How will you prevent soundwaves to bounce on walls, ceiling and floor? That is the main reason why acoustic treatment is applied.
We need to consider what we require to allow the listener to hear the recording, not the room. We do not need to boost direct sound a lot compared to the room reverbrant field for it to dominate what is heard.
Floor, ceiling and early reflections from sidewalls can be dealt with using correct directivity. We can reduce the reflected sound from these substantially in SPL, promoting direct sound.
The wall behind the listener will reflect sound it receives, as this will be comparably directional, the majority of the sound will be reflected towards the sidewall, from where it is reflected toward the front wall between the speakers from where in turn it is reflected towards the correct sidewall, from where it will reach the listener substantially attenuated, diffused and delayed. As a result it doesn't audibly interfere with the direct sound.
Do we have a chance to actually hear such a system?
Absolutely.
If you would actually keep up with the state of the art, you would know several such systems that are easily auditioned.
You claim having made, designed or projected many extraordinary things, but some kind of tangible proof would bring some credibility.
Many of the more interesting items ended up as prototypes and were not put into production. Others were custom one offs. I do not intend to provide advertising for products I designed here.
Something interesting that is quite unusual and should interest you is this:
iFi Aurora Review: This Modern Art Piece Is Also A Killer Wireless Audio System
It can be auditioned last I looked at Harrods among others.

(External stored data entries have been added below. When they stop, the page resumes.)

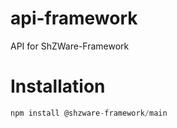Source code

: # api-framework
API for ShZWare-Framework

# Installation
```javascript
npm install @shzware-framework/main
```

Note I do not endorse the product or the company, but it is something I have designed that made it into mass production.
Any x-over is a band aid for speakers that cannot properly reproduce the whole audio range,
Do you have any of them at hand?
I don't really understand what you suggest, but the thing is that digital x-overs allow almost instant comparison of several types of x-over transfer functions, the rest of the system staying the same (3-way+subs), which is the essence of scientific experimentation, change only one parameter at a time.
Yes, however you are not just testing the crossover in isolation. You are testing the crossover in conjunction with drivers.
Sum the signal back after the crossover. Any difference will be solely down to the crossover, no other interactions.
Using a high grade planar or electrostatic headphone for listening is recommended. Few speakers exist that are sufficiently full range and phase coherent to allow this test to be valid. Quag ESL may qualify in a well arranged room.
And if you find that LR4 is preferrable to BW3 in a specific system, why not try an EL10 as further option?
We had a large choice of B'worth, Bessel, Linkwitz-Riley, we even tried the Hardman types (elliptic) and the Linear Phase (meh).
Hardman does not seem to offer very steep slopes. In fact, it may be worse than LR4 and definitely worse than BW5.
Try a variation that produces a slope more like this:
In the actual crossover region it is a 60dB/8ve slope.
This is incidentally from a passive 2-Way speaker realised as passive LRC circuit driving real drivers.
The Speaker sold out a 500 Pair run, not bad for something that at the end sold at 20k per pair for a standmount.
HiFi+: LS-77 Review
But a B'worth 3 will not compare to an LR4.
No, you are right. Utterly incomparable
In a direct comparison of the crossover only, in isolation BW3 is least objectionable and the one that has the least audibility, compared to LR2, LR4, LR8, with LR4/8 being classed as seriously objectionable.
BTW, if you want a bit of background what I did and developed before taking a long break and semi-retiring in South East Asia by the beach, following a massive burnout, read here:
The Show Must Go On
Thor
We (well I at least) love a good veer to a degree. It can lead to some interesting places. Some contributors can "dig in" a bit. And others with "issues" might get straightforward rude. But they usually get short thrift from the mods.